**Exercise directions**
Quote, with no changes, the lines that run from the top of the material to the line with "trouvée dans la variable.", both included.

**Given entries**
BEGIN

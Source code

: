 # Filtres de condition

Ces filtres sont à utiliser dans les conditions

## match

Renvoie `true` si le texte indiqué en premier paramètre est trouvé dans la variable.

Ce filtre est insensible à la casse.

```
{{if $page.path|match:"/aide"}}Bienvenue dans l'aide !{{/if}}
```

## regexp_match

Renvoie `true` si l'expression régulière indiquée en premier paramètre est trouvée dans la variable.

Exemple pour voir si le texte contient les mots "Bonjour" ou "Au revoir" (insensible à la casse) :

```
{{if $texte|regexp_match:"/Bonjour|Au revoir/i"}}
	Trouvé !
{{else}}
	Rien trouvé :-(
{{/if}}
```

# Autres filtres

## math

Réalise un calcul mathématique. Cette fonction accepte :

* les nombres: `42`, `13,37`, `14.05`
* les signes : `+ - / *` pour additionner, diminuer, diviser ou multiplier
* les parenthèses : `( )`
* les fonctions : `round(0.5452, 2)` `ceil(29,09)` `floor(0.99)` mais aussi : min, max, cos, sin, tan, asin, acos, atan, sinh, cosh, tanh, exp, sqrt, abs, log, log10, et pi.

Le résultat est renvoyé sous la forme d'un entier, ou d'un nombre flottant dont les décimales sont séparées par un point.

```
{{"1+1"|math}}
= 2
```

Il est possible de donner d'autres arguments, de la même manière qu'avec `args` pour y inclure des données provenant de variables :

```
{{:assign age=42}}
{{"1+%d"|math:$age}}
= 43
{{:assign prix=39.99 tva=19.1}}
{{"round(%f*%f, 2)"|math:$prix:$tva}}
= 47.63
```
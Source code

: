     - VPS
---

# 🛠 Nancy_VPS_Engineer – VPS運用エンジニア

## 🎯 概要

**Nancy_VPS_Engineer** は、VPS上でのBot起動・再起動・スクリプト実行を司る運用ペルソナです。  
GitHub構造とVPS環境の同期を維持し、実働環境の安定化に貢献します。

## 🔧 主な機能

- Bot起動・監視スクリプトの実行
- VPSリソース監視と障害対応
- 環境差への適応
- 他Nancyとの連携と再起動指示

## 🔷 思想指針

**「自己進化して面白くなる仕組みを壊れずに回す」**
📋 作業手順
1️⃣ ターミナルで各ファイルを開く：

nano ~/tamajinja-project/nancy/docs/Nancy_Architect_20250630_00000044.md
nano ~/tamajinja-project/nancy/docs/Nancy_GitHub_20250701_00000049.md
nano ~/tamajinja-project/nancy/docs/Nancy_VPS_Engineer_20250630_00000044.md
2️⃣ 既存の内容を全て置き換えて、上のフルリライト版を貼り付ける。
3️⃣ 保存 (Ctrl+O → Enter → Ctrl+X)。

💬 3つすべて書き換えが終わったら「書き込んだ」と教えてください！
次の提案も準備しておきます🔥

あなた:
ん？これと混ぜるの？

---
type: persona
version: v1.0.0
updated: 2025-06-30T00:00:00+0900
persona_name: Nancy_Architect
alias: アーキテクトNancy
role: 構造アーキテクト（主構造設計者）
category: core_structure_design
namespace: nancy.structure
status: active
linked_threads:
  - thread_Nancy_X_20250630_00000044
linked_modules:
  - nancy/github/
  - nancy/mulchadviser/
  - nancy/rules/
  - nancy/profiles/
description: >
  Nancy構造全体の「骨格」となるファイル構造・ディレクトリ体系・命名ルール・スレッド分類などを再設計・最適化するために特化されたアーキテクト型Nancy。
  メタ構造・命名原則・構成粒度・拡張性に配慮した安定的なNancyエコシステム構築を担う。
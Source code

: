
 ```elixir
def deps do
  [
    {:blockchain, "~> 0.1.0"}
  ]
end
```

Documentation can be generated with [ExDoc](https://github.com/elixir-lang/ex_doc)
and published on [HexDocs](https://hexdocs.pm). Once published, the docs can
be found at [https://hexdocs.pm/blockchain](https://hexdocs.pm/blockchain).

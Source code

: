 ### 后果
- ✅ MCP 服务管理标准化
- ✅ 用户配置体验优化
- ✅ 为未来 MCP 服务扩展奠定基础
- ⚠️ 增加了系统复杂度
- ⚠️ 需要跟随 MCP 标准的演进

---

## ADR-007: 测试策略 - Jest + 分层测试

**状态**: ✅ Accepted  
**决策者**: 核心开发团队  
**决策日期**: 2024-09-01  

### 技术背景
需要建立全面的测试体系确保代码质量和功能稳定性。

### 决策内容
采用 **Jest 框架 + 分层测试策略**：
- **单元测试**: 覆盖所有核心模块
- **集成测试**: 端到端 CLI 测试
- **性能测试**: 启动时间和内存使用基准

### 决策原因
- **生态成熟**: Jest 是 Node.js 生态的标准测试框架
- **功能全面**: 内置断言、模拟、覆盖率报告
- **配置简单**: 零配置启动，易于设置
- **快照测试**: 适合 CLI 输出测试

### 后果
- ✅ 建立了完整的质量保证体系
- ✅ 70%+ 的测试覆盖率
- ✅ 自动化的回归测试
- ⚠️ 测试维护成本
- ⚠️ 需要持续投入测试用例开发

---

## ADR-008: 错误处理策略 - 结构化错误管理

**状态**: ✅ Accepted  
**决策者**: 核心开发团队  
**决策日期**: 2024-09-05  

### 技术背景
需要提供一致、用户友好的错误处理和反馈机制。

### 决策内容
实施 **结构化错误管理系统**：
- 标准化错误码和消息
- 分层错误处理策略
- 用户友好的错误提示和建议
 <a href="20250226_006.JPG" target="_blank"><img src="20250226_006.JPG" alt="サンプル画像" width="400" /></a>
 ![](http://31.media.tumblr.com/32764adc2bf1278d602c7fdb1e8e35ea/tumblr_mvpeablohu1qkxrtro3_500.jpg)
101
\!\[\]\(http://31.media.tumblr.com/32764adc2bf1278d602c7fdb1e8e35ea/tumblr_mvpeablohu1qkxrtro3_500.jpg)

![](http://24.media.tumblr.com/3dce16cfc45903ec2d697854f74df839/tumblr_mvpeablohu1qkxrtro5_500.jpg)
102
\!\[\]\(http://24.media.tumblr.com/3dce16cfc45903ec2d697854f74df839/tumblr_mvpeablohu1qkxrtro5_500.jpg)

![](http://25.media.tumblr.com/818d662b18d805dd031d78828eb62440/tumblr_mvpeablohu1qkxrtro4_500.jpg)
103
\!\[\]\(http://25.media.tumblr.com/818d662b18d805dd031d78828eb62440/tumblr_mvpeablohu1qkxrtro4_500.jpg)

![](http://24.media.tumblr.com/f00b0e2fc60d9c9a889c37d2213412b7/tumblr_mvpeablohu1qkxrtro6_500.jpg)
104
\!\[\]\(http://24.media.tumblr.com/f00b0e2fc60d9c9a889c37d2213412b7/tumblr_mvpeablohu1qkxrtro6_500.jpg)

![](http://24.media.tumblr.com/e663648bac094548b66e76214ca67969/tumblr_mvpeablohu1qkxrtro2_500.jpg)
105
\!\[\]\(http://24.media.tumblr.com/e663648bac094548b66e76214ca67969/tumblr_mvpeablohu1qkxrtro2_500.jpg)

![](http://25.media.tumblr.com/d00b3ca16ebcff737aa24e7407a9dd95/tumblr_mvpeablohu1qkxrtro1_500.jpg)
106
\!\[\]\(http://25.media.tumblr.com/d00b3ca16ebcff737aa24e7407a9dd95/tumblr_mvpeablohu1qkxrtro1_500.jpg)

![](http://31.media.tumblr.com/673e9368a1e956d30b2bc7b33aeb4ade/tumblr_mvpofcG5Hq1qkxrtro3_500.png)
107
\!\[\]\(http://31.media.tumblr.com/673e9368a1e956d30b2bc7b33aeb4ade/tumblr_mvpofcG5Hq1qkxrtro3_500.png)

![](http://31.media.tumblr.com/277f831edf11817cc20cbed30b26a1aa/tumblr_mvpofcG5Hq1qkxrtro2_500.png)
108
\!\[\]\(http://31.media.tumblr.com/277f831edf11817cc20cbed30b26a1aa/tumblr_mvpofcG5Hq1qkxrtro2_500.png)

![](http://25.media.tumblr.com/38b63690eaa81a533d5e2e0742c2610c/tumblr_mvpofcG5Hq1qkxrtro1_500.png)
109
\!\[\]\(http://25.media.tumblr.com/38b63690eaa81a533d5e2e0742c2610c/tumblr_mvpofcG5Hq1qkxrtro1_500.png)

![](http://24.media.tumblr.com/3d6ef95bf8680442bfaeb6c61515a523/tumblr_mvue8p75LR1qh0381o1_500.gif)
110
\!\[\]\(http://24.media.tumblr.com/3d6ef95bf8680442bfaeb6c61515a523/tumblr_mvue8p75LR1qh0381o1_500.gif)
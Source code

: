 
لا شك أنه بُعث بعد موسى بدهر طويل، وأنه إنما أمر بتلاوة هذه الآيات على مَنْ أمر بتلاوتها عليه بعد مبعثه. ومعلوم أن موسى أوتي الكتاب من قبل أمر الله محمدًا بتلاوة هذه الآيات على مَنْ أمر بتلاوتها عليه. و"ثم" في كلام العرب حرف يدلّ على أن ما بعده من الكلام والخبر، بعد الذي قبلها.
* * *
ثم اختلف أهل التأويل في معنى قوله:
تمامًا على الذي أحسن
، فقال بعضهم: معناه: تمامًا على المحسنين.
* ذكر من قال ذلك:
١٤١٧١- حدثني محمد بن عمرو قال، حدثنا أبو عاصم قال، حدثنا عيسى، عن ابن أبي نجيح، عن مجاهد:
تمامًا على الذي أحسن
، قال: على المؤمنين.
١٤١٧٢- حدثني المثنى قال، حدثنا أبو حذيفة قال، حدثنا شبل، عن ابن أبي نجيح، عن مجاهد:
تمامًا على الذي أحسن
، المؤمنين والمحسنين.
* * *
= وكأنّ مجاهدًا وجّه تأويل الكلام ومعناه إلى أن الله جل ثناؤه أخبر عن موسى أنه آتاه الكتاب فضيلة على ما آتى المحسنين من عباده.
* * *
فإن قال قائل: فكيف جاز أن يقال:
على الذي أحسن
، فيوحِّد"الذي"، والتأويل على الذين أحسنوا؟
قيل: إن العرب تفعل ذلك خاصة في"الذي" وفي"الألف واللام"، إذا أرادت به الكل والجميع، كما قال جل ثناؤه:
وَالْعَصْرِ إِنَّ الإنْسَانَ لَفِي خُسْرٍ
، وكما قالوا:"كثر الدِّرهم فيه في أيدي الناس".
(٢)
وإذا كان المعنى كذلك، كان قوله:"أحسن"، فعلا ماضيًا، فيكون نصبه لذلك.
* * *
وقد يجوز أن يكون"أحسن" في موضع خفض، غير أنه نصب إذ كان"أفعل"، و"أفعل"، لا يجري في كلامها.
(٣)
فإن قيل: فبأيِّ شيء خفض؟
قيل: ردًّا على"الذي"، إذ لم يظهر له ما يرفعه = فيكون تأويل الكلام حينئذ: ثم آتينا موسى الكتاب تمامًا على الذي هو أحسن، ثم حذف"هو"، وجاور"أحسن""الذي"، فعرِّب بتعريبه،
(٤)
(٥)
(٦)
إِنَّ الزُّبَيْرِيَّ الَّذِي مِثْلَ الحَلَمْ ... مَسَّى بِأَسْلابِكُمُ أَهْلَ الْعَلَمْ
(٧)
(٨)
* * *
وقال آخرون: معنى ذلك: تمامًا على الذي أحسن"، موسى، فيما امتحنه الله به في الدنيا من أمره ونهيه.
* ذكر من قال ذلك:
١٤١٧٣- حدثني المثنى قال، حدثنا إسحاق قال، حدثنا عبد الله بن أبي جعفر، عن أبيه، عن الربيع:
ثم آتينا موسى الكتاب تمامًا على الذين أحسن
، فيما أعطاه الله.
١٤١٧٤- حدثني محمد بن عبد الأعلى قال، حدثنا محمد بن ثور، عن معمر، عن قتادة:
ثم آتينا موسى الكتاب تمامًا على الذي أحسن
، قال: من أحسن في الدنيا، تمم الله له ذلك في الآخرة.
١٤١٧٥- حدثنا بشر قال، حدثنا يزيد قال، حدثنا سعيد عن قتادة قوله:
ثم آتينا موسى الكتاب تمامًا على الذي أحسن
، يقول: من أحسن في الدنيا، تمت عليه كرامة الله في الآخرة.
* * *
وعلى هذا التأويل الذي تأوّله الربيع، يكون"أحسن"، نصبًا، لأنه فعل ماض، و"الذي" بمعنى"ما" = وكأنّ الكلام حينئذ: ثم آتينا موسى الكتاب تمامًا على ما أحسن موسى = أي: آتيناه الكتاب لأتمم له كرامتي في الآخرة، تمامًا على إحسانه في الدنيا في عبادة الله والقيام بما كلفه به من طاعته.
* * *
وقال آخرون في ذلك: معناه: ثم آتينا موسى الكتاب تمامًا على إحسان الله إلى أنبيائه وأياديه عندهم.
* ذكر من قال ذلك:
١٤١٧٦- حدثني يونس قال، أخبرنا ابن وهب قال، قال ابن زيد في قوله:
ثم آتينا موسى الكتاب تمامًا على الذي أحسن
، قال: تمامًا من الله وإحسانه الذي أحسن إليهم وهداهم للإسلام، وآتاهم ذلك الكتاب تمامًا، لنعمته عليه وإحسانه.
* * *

END

**Response**
Source code

: # Filtres de condition

Ces filtres sont à utiliser dans les conditions

## match

Renvoie `true` si le texte indiqué en premier paramètre est trouvé dans la variable.

Ce filtre est insensible à la casse.

```
{{if $page.path|match:"/aide"}}Bienvenue dans l'aide !{{/if}}
```

## regexp_match

Renvoie `true` si l'expression régulière indiquée en premier paramètre est trouvée dans la variable.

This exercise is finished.